Eight different Mycobacterium spp. strains, when tested for the ability to metabolize N-phenylpiperazine, produced N-acetylated metabolites. The piperazine rings of fluoroquinolone drugs may be N-acetylated by fungi [20–22] and mycobacteria [1, 2]; similar reactions also occur in experimental animals  and in humans . The acetylated drug metabolites found in animals and human urine could also result from microbial metabolism. N-Acetyl-N′-phenylpiperazine has been synthesized previously for use as an activator in the radical polymerization of methyl methacrylate .
Although arylamine N-acetyltransferases from bacteria metabolize arylamines, arylhydrazines, and arylhydroxylamines [6, 24, 25], these enzymes are not known to acetylate piperazine rings. Mycobacterium sp. 7E1B1W also N-acetylates the piperazine rings of norfloxacin and ciprofloxacin [1, 2] but it did not acetylate p-aminobenzoic acid (data not shown).
Carbon–nitrogen bond cleavage, which occurred in the formation of N-(2-anilinoethyl)acetamide, is known in the metabolism of other cyclic secondary amines by mycobacteria [10, 12, 27]. It is typical of the metabolism of piperazine-containing fluoroquinolones by fungi [20–22], animals , and humans .

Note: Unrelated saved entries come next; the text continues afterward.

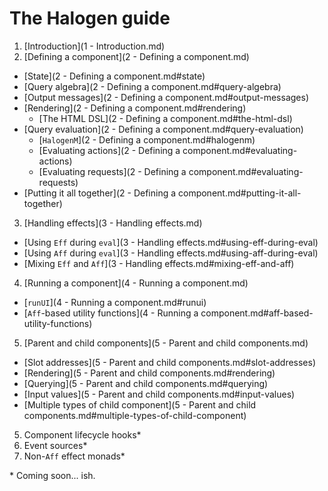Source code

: # The Halogen guide

1. [Introduction](1 - Introduction.md)
2. [Defining a component](2 - Defining a component.md)
  - [State](2 - Defining a component.md#state)
  - [Query algebra](2 - Defining a component.md#query-algebra)
  - [Output messages](2 - Defining a component.md#output-messages)
  - [Rendering](2 - Defining a component.md#rendering)
    - [The HTML DSL](2 - Defining a component.md#the-html-dsl)
  - [Query evaluation](2 - Defining a component.md#query-evaluation)
    - [`HalogenM`](2 - Defining a component.md#halogenm)
    - [Evaluating actions](2 - Defining a component.md#evaluating-actions)
    - [Evaluating requests](2 - Defining a component.md#evaluating-requests)
  - [Putting it all together](2 - Defining a component.md#putting-it-all-together)
3. [Handling effects](3 - Handling effects.md)
  - [Using `Eff` during `eval`](3 - Handling effects.md#using-eff-during-eval)
  - [Using `Aff` during `eval`](3 - Handling effects.md#using-aff-during-eval)
  - [Mixing `Eff` and `Aff`](3 - Handling effects.md#mixing-eff-and-aff)
4. [Running a component](4 - Running a component.md)
  - [`runUI`](4 - Running a component.md#runui)
  - [`Aff`-based utility functions](4 - Running a component.md#aff-based-utility-functions)
5. [Parent and child components](5 - Parent and child components.md)
  - [Slot addresses](5 - Parent and child components.md#slot-addresses)
  - [Rendering](5 - Parent and child components.md#rendering)
  - [Querying](5 - Parent and child components.md#querying)
  - [Input values](5 - Parent and child components.md#input-values)
  - [Multiple types of child component](5 - Parent and child components.md#multiple-types-of-child-component)
5. Component lifecycle hooks*
6. Event sources*
7. Non-`Aff` effect monads*

\* Coming soon... ish.
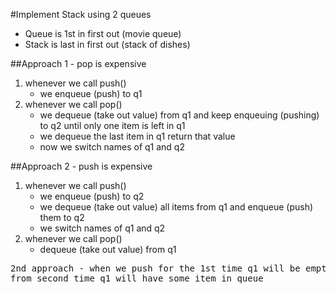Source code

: #Implement Stack using 2 queues
- Queue is 1st in first out (movie queue)
- Stack is last in first out (stack of dishes)

##Approach 1 - pop is expensive
1. whenever we call push()
    - we enqueue (push) to q1
1. whenever we call pop()
    - we dequeue (take out value) from q1 and keep enqueuing (pushing) to q2 until only one item is left in q1
    - we dequeue the last item in q1 return that value
    - now we switch names of q1 and q2

##Approach 2 - push is expensive
1. whenever we call push()
    - we enqueue (push) to q2
    - we dequeue (take out value) all items from q1 and enqueue (push) them to q2
    - we switch names of q1 and q2
1. whenever we call pop()
    - dequeue (take out value) from q1

<pre>2nd approach - when we push for the 1st time q1 will be empty
from second time q1 will have some item in queue</pre>

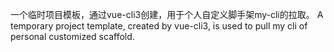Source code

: 一个临时项目模板，通过vue-cli3创建，用于个人自定义脚手架my-cli的拉取。
A temporary project template, created by vue-cli3, is used to pull my cli of personal customized scaffold.
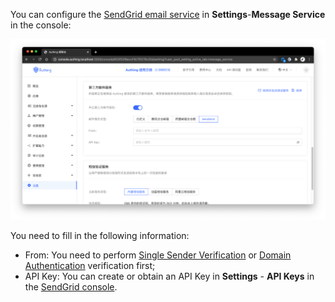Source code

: You can configure the [SendGrid email service](https://sendgrid.com/) in **Settings**-**Message Service** in the console:

![](./images/Xnip2021-03-04_11-54-10.png)

You need to fill in the following information:

- From: You need to perform [Single Sender Verification](https://sendgrid.com/docs/ui/sending-email/sender-verification/) or [Domain Authentication](https://sendgrid.com/docs/ui/account-and-settings/how-to-set-up-domain-authentication/) verification first;
- API Key: You can create or obtain an API Key in **Settings** - **API Keys** in the [SendGrid console](https://app.sendgrid.com/settings/api_keys).

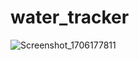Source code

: # water_tracker

![Screenshot_1706177811](https://github.com/Bayzidbaky1/Water-Tracker-App/assets/106180500/99fa272e-af39-418d-9dcb-a58bdde6b089)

The metabolism of N-phenylpiperazine by Mycobacterium sp. 7E1B1W may proceed in two possible sequences, depending on whether N-acetylation precedes or follows C–N bond cleavage. Because of the simultaneous appearance of the two metabolites, no evidence is available at this time to show the sequence.
In summary, eight strains of Mycobacterium spp. modified the piperazine ring of N-phenylpiperazine, forming N-(2-anilinoethyl)acetamide and N-acetyl-N′-phenylpiperazine as products.
We thank Dr. C. E. Cerniglia for providing the Mycobacterium strains and also thank him and Dr. F. Rafii for helpful comments on the manuscript. This work was supported in part by an appointment to the postgraduate research program at the National Center for Toxicological Research administered by the Oak Ridge Institute for Science and Education through an interagency agreement between the US Department of Energy and the US Food and Drug Administration. The views presented in this article do not necessarily reflect those of the Food and Drug Administration.